Others are the result of a more gradual process, making various other pit-stops around the diamond prior to finding their calling on the mound.

Eventually, they hope, things all come together.

It is this latter variety that the Laurentian Voyageurs baseball team introduced on Friday, as former outfielder turned hurler Liam Socransky confirmed his intentions to remain in Sudbury, pursuing a path as a student-athlete in his hometown.

"Last year, he (Socransky) flourished as a pitcher," noted Baseball Academy head honcho, Jean-Gilles Larocque. "He and Josh MacNeil (another L.U. signee) really helped our staff last year, logged tons of innings."

"His velocity jumped up like crazy, but it's his compete level and work ethic that has kind of been the thing."
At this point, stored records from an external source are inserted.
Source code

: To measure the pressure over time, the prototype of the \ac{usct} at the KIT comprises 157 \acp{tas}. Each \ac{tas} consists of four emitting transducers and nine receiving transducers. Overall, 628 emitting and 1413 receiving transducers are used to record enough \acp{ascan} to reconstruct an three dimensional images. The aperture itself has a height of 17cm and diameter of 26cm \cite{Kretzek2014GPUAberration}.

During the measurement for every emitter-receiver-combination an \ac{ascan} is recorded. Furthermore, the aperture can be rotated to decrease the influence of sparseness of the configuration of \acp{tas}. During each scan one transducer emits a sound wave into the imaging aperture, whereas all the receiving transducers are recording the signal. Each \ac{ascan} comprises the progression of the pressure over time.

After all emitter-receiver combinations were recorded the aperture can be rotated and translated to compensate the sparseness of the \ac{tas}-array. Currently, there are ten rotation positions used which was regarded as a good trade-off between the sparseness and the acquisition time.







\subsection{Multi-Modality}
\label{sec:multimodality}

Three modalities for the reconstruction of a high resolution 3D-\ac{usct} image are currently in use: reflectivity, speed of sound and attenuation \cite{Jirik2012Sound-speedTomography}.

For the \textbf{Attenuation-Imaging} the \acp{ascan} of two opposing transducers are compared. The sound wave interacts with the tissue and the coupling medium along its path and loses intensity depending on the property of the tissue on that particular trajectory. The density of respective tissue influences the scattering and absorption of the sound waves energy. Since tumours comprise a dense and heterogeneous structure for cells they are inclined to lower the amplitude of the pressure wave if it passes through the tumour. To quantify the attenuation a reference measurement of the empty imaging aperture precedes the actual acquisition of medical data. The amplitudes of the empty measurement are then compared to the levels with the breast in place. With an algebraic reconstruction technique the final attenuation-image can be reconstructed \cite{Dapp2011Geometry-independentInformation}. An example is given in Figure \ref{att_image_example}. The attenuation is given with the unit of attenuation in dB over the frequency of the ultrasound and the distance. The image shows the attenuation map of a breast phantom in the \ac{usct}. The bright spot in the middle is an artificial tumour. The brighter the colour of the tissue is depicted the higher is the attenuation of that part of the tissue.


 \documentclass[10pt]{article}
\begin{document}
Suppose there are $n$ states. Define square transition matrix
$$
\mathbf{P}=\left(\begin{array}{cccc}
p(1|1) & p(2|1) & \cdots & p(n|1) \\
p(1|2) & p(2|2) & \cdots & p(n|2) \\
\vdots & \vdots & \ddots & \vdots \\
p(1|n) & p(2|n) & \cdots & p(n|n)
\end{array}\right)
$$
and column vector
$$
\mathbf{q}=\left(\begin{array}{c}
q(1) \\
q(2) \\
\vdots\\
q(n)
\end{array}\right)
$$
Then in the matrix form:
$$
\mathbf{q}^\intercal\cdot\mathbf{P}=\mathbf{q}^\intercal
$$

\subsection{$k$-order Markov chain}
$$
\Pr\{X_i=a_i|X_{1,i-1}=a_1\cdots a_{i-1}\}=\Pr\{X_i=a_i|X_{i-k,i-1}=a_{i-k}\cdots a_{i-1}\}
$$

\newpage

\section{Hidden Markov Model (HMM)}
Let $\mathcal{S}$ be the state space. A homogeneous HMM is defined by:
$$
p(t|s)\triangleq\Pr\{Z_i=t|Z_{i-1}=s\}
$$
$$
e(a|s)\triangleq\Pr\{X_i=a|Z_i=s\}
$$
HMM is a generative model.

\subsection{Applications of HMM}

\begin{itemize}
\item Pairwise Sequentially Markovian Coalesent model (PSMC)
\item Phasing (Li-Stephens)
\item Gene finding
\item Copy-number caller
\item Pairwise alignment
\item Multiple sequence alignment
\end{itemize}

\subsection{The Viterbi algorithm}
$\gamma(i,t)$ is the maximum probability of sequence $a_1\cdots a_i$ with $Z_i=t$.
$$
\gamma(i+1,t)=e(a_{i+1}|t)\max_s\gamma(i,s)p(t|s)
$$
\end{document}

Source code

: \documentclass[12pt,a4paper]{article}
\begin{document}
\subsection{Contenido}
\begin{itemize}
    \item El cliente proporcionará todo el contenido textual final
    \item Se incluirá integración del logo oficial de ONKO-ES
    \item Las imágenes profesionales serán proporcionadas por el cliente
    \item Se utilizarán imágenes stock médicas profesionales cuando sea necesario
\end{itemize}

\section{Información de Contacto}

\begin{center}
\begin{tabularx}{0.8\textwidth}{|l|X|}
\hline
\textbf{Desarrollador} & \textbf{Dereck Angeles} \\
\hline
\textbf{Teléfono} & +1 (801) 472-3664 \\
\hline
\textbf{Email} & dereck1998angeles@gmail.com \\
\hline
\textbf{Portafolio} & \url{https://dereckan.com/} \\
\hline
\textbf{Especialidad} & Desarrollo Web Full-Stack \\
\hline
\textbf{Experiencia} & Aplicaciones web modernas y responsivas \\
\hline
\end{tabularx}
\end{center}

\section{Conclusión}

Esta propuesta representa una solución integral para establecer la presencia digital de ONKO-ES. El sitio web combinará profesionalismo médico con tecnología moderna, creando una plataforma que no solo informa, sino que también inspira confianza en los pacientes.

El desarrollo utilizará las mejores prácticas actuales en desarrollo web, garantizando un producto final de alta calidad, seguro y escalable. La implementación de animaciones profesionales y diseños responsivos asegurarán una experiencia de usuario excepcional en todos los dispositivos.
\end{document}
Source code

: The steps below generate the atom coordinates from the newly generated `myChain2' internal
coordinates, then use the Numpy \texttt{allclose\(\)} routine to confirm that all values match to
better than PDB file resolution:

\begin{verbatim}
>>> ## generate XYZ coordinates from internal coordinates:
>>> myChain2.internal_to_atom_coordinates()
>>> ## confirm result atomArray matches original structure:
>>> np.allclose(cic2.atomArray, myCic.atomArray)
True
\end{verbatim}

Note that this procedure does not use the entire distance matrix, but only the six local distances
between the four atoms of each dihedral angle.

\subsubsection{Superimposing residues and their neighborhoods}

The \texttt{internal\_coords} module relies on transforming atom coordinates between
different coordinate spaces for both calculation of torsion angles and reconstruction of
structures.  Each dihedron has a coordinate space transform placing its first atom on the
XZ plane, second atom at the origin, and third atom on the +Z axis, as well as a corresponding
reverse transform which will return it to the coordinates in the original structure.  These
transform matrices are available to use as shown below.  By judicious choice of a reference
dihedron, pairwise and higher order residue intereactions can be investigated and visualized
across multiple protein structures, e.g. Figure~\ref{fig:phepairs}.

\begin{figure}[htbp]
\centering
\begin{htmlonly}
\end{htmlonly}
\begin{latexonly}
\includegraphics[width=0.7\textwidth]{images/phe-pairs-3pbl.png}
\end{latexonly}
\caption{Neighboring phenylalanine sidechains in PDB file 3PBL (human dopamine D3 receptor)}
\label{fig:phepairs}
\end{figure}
Socransky, however, suggested the flurry of factors that prompted a more meaningful emergence within the pitching staff of the Sudbury 18U Voyageurs was even wider still.

"The hardest thing for me was definitely limiting distractions," said Socransky, a 17 year-old soon-to-be graduate of Lo-Ellen Park Secondary School. "I've always had a pretty short attention span, distracted very easily - things get to me."

"Slowly, over the years, I've been able to focus much better on what I need to do. Another main thing was definitely trust, knowing my teammates really had my back. Last year, I got a new position as a starter, a new pitching coach (Greg Johnson)."

"It was really a mix of all of those different things that helped me out a ton."

And when it came to choosing Laurentian, there was another mix, this time of social, academic and athletic features in play. "There were a few reasons," said Socransky. "By staying home, I still get to see my family every day, still get to see the friends that I hang out with every day."

"Also, with my program of Bio-Med, I'm not too sure about what I want to get into later, so this will help keep my options open. It can lead to a whole bunch of different things."

Certainly, a big part of the evolution of Socransky and his Sudbury Voyageur teammates lies with the scope of opposition to which the local lads are exposed, a combination of league play within the Elite Baseball League of Ontario, intermixed with tournament action south of the border.

Interestingly enough, Socransky suggested that it's not a given that the real push for the Voyageurs came in the country where baseball remains the proclaimed national pastime. "I loved going down to West Virginia and Pittsburgh, but I actually felt like the competition may have been even stronger when we were up in the Toronto area," he said.

"You would expect it to be better down there (in the USA), but they (EBLO teams) competed with us more."

Larocque offered a slightly different perspective.

"If he (Socransky) looks back to the years before last year, the shoe was on the other foot," said Larocque. "We were taking the beatings (at tournaments in the States). The program kind of progressed through it, the game became easier. I don't know that they (the players) have seen exactly where they have come from, just how good they have gotten."

What Socransky absolutely sees is a future for Sudbury baseball that is bright, loaded with reasons for optimism. "All of the kids that I am seeing coming in, those kids that are five years younger than me, they are so much better than I was," he said.

"They're throwing and hitting speeds that I could not have even come close to at their age."

Then again, perhaps some are simply a little more natural in taking to the sport than Liam Socransky, who had to work and battle his way to post-secondary recruitment.